Le Lion, le Loup et le Renard
Le seigneur Roi Lion, soudain en appétit,
Fit paraître un décret, publier un édit,
Selon lequel, sans plus attendre,
Le Renard et le Loup, ses fidèles féaux
Rabattraient vers ses crocs les brebis des troupeaux,
Afin qu'il n'ait plus que la peine de les prendre.
Ainsi fut fait. Le Roi Lion
Engrangea fort belle moisson
De proies dodues, appétissantes.
De bonne humeur, Sa Majesté,
Confite en magnanimité,
Voulut montrer tous les auspices
De la plus élégante justice.
- Voyons ! Rugit le Roi en s'adressant au loup,
Fais-moi vite les parts pour chacun d'entre nous,
Afin que nous puissions nous mettre vite à table.

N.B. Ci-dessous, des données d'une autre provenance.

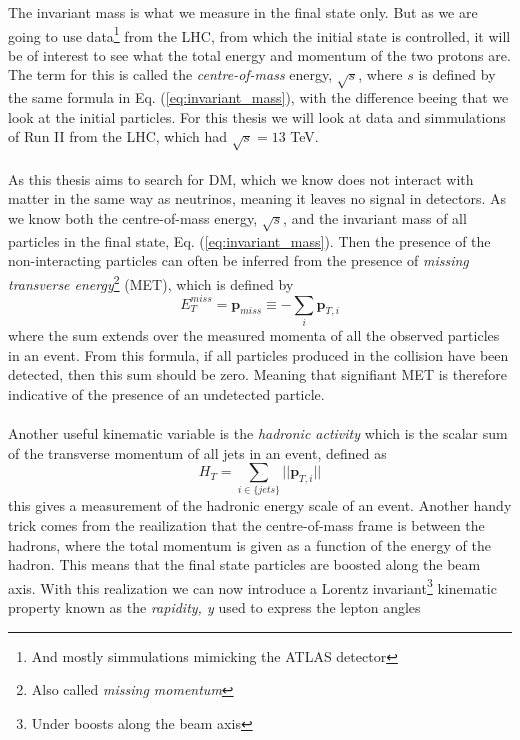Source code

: \documentclass[12pt, a4paper]{book}
\begin{document}
The invariant mass is what we measure in the final state only. But as we are going to use data\footnote{And mostly simmulations mimicking the ATLAS detector} from the LHC, from which the initial state is controlled, 
it will be of interest to see what the total energy and momentum of the two protons are. The term for this is called the \textit{centre-of-mass} energy, $\sqrt s$, where $s$ is defined by the same formula in Eq. (\ref{eq:invariant_mass}), 
with the difference beeing that we look at the initial particles. For this thesis we will look at data and simmulations of Run II from the LHC, which had $\sqrt s = 13$ TeV. \\
\\As this thesis aims to search for DM, which we know does not interact with matter in the same way as neutrinos, meaning it leaves no signal in detectors. 
As we know both the centre-of-mass energy, $\sqrt s$, and the invariant mass of all particles in the final state, Eq. (\ref{eq:invariant_mass}). Then the presence of the non-interacting particles can often be 
inferred from the presence of \textit{missing transverse energy}\footnote{Also called \textit{missing momentum}} (MET), which is defined by
\begin{equation}\label{eq:MET}
    E_T^{miss} = \mathbf{p}_{miss} \equiv -\sum_i \mathbf{p}_{T,i}
\end{equation}
where the sum extends over the measured momenta of all the observed particles in an event. From this formula, if all particles produced in the collision have been detected, then this sum should be zero. Meaning that 
signifiant MET is therefore indicative of the presence of an undetected particle. \\
\\Another useful kinematic variable is the \textit{hadronic activity} which is the scalar sum of the transverse momentum of all jets in an event, defined as
\begin{equation}\label{eq:HT}
    H_T = \sum_{i\in\{jets\}} \vert\vert \mathbf{p}_{T,i}\vert\vert
\end{equation}
this gives a measurement of the hadronic energy scale of an event. Another handy trick comes from the reailization that the centre-of-mass frame is between the hadrons, where the total momentum is given as a function of the energy of the hadron. 
This means that the final state particles are boosted along the beam axis. With this realization we can now introduce a Lorentz invariant\footnote{Under boosts along the beam axis} kinematic property known as the \textit{rapidity, y} used to express the lepton angles
\end{document}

Le Loup, réfléchissant, fit travail de comptable,
Comptant et recomptant,
Divisant, disséquant,
Il établit des parts grandement équitables.
- Voilà ! Mon cher Seigneur ! Un partage parfait.
Cela m'a pris du temps, je crois l’avoir bien fait !
- Comment ! Dit le Lion. Te moques-tu de moi ?
Quelle petite part que la part de ton Roi !
Et, saisissant le loup dans ses fortes mâchoires
Il lui fit sur le champ un sort expiatoire.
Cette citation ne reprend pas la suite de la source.